Naina Ruhail, a beauty entrepreneur launched an online beauty e-commerce site ' Vanity Wagon' last year. Her brand's USP is to sell only organic and natural beauty brands in India. "We ensure that all our brands are certified by ECOCERT and PETA and have reusable packaging with products that are formulated with sustainably sourced ingredients", Naina explains.
The average woman uses 12 beauty products daily, which can expose her to hundreds of chemicals. Many big companies are now reformulating products to keep up with the latest trend of clean beauty.
"The beauty industry is coming out with products that have no chemicals. Now there’s a boom in the organic industry, people are getting aware of the benefits of organic products. No matter the food or beauty industry, people are getting conscious about eating clean, getting the right product, and indulging in environmental-friendly food and cosmetics," says Supriya Malik, Founder, Indulgeo Essentials.
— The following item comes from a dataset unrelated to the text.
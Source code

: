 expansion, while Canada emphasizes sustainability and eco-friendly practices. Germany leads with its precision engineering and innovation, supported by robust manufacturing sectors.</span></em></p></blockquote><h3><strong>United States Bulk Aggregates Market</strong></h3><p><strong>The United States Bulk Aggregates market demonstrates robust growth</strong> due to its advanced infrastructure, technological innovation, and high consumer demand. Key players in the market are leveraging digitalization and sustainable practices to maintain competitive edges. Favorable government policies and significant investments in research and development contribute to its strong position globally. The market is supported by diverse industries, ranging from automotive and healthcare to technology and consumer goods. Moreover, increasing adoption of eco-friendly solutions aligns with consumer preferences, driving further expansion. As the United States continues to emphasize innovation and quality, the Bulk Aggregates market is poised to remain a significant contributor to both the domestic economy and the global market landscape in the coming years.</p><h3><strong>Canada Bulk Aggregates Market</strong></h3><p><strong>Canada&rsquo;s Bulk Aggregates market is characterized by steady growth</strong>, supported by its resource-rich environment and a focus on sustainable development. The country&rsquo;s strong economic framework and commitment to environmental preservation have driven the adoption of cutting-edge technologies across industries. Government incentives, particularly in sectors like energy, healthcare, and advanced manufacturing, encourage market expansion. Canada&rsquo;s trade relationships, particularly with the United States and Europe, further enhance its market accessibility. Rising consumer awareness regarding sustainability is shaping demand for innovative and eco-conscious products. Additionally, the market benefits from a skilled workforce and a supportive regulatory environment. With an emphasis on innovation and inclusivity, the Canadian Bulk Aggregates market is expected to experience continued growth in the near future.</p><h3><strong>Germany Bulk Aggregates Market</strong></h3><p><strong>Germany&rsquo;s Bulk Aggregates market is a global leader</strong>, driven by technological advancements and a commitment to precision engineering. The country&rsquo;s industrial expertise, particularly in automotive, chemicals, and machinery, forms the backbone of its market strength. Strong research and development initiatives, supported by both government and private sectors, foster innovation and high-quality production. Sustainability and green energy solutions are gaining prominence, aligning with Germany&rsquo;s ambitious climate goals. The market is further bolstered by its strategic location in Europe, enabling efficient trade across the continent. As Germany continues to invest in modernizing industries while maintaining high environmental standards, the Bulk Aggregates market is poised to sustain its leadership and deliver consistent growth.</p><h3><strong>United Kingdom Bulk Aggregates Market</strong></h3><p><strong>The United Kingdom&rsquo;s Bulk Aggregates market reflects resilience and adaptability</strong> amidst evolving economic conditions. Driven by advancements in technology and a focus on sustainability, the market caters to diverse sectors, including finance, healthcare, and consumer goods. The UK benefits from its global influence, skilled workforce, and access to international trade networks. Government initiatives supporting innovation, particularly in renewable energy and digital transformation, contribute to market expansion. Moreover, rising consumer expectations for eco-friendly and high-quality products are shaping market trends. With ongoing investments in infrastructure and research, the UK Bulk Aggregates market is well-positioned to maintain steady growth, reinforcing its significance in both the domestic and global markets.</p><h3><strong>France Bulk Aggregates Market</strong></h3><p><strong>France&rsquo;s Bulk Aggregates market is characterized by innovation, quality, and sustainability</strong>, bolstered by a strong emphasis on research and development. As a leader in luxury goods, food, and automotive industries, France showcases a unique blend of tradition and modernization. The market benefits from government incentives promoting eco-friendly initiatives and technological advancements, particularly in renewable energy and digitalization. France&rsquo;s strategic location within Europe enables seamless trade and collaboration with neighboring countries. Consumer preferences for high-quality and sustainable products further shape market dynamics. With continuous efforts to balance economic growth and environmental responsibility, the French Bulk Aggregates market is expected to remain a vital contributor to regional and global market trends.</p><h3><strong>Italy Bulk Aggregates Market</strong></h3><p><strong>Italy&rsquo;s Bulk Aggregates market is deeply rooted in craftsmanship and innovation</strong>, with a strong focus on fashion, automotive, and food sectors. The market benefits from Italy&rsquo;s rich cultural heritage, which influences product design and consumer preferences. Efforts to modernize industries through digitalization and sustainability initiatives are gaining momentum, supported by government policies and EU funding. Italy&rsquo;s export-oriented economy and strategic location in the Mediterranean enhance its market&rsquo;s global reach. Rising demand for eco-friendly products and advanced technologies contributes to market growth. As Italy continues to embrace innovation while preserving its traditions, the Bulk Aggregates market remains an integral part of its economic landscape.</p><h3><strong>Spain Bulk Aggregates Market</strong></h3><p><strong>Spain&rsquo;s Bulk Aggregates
The popular skincare brand Kiehl's, which has a legacy of 168 years made a huge step towards clean beauty this year. The brand is now going to be paraben-free by the end of 2019. It has now revamped its best-selling Ultra Facial Cream, which was launched 13 years ago. They have not added a new ingredient but now have reformulated the cream without parabens completely.
Even with such a big legacy, the brand has now made a choice to develop all new formulas without parabens, which has been a controversial ingredient for years.
“Reformulating a product that is already incredibly beloved by Kiehl’s customers worldwide is one of the hardest things we do in Product Innovation,” shares Roberta Weiss, Head of Product Innovation for Kiehl’s.
“It’s an enormous challenge to match the customer’s experience when reformulating an existing product. To achieve this, it took 114 formulations over 5 years to achieve parity in texture, application, experience, and performance,” she further adds.